Be part of an intellectual community

Our department is a vibrant and thriving intellectual community and offers a supportive and stimulating environment in which to do your graduate work.

What sets our program apart from many other English departments is the day-to-day intellectual environment. Both inside and outside seminars, an extraordinary amount of good conversation goes on, formally and informally, among and between faculty and students. We thrive on sharing with each other the work that we do.
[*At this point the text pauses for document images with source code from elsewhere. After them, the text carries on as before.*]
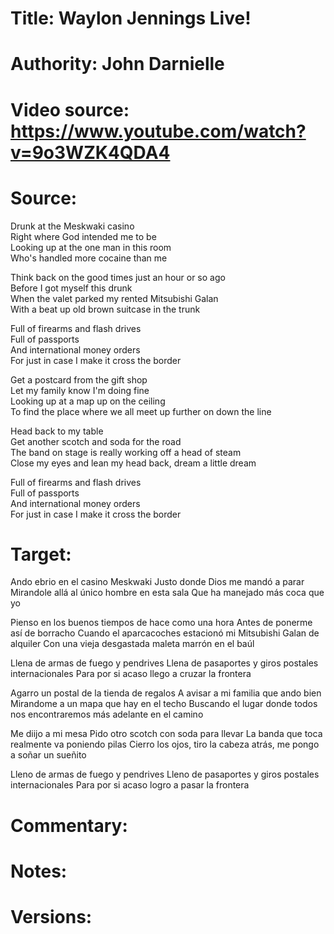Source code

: # Title: Waylon Jennings Live!

# Authority: John Darnielle

# Video source: https://www.youtube.com/watch?v=9o3WZK4QDA4

# Source:
Drunk at the Meskwaki casino  
Right where God intended me to be  
Looking up at the one man in this room  
Who's handled more cocaine than me  

Think back on the good times just an hour or so ago  
Before I got myself this drunk  
When the valet parked my rented Mitsubishi Galan  
With a beat up old brown suitcase in the trunk  

Full of firearms and flash drives  
Full of passports  
And international money orders  
For just in case I make it cross the border  

Get a postcard from the gift shop  
Let my family know I'm doing fine  
Looking up at a map up on the ceiling  
To find the place where we all meet up further on down the line  

Head back to my table  
Get another scotch and soda for the road  
The band on stage is really working off a head of steam  
Close my eyes and lean my head back, dream a little dream  

Full of firearms and flash drives  
Full of passports  
And international money orders  
For just in case I make it cross the border  

# Target:  
Ando ebrio en el casino Meskwaki
Justo donde Dios me mandó a parar
Mirandole allá al único hombre en esta sala
Que ha manejado más coca que yo

Pienso en los buenos tiempos de hace como una hora
Antes de ponerme así de borracho
Cuando el aparcacoches estacionó mi Mitsubishi Galan de alquiler
Con una vieja desgastada maleta marrón en el baúl

Llena de armas de fuego y pendrives
Llena de pasaportes
y giros postales internacionales
Para por si acaso llego a cruzar la frontera

Agarro un postal de la tienda de regalos
A avisar a mi familia que ando bien
Mirandome a un mapa que hay en el techo
Buscando el lugar donde todos nos encontraremos más adelante en el camino

Me diijo a mi mesa
Pido otro scotch con soda para llevar
La banda que toca realmente va poniendo pilas
Cierro los ojos, tiro la cabeza atrás, me pongo a soñar un sueñito

Lleno de armas de fuego y pendrives
Lleno de pasaportes
y giros postales internacionales
Para por si acaso logro a pasar la frontera

# Commentary:  

# Notes:  

# Versions:  
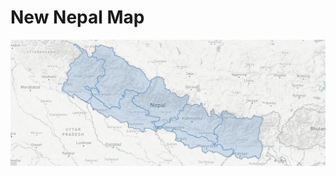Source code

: # New Nepal Map

![Nepal map](https://github.com/codexen/nepalgeojson/blob/master/image.png "Nepal map")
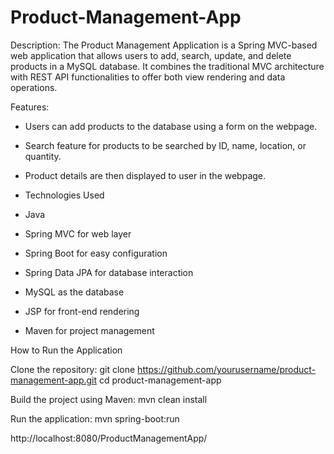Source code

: # Product-Management-App
Description:
The Product Management Application is a Spring MVC-based web application that allows users to add, search, update, and delete products in a MySQL database. It combines the traditional MVC architecture with REST API functionalities to offer both view rendering and data operations.

Features:
- Users can add products to the database using a form on the webpage.
- Search feature for products to be searched by ID, name, location, or quantity.
- Product details are then displayed to user in the webpage.

- Technologies Used
- Java
- Spring MVC for web layer
- Spring Boot for easy configuration
- Spring Data JPA for database interaction
- MySQL as the database
- JSP for front-end rendering
- Maven for project management

How to Run the Application

Clone the repository:
git clone https://github.com/yourusername/product-management-app.git
cd product-management-app

Build the project using Maven:
mvn clean install

Run the application:
mvn spring-boot:run

http://localhost:8080/ProductManagementApp/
Engage accross disciplines

Students have the opportunity to participate in interdisciplinary study groups with both faculty and other students. Study groups include

  • the Early Modern Reading Group
  • the Ecocritical Studies Research Workshop
  • the Race, Empires, and Diasporas Research Group (RED)
  • the Graduate Group for Queer Studies (GGQS)
  • the Cultural Studies of Space Reading Group
  • the Modernisms Graduate Group (MGG)

We strive to keep the boundaries of the English Department as open and permeable as possible, so PhD students are able to take classes in other departments as a way of satisfying part of their coursework requirements. Such departments include, but are not limited to

  • Comparative Literature
  • American Studies
  • History
  • Romance Languages and Literatures
  • Media Study/Film Studies

Participate in department operations

Ours is a program in which students are active in every phase of the department’s operations. A unique system of parity gives graduate students a strong voice in departmental operations. Department meetings are open to graduate students, and student representatives sit as voting members in those meetings and in all departmental committees, including the Graduate Review Committee and the Committee on Admissions and Fellowships.

The English Graduate Student Association (EGSA) is an active and vital group that elects students to committees, helps form the graduate curriculum, and sponsors lectures, conferences, works-in-progress symposia, and many other events.

What are the requirements for completion?


The basic requirement for the doctoral degree is 72 graduate credits, the bulk of which are made up by taking ten departmental seminars.

Candidates may also satisfy a Minor Field requirement, broadly defined as an area of knowledge or intellectual discipline other than English or American literature. The range of possibilities is vast, the only requirement being that the Minor Field be cogent and have some defensible relation to the student’s PhD dissertation.


Candidates for the PhD also take a PhD oral qualifying examination that is basically of their own design. The exam consists of three fields, one of which relates to a potential dissertation topic (see the PhD Handbook for more details). The student constructs each examination list with a faculty committee member who specializes in that area, and all three lists are reviewed for approval by the Director of Graduate Studies.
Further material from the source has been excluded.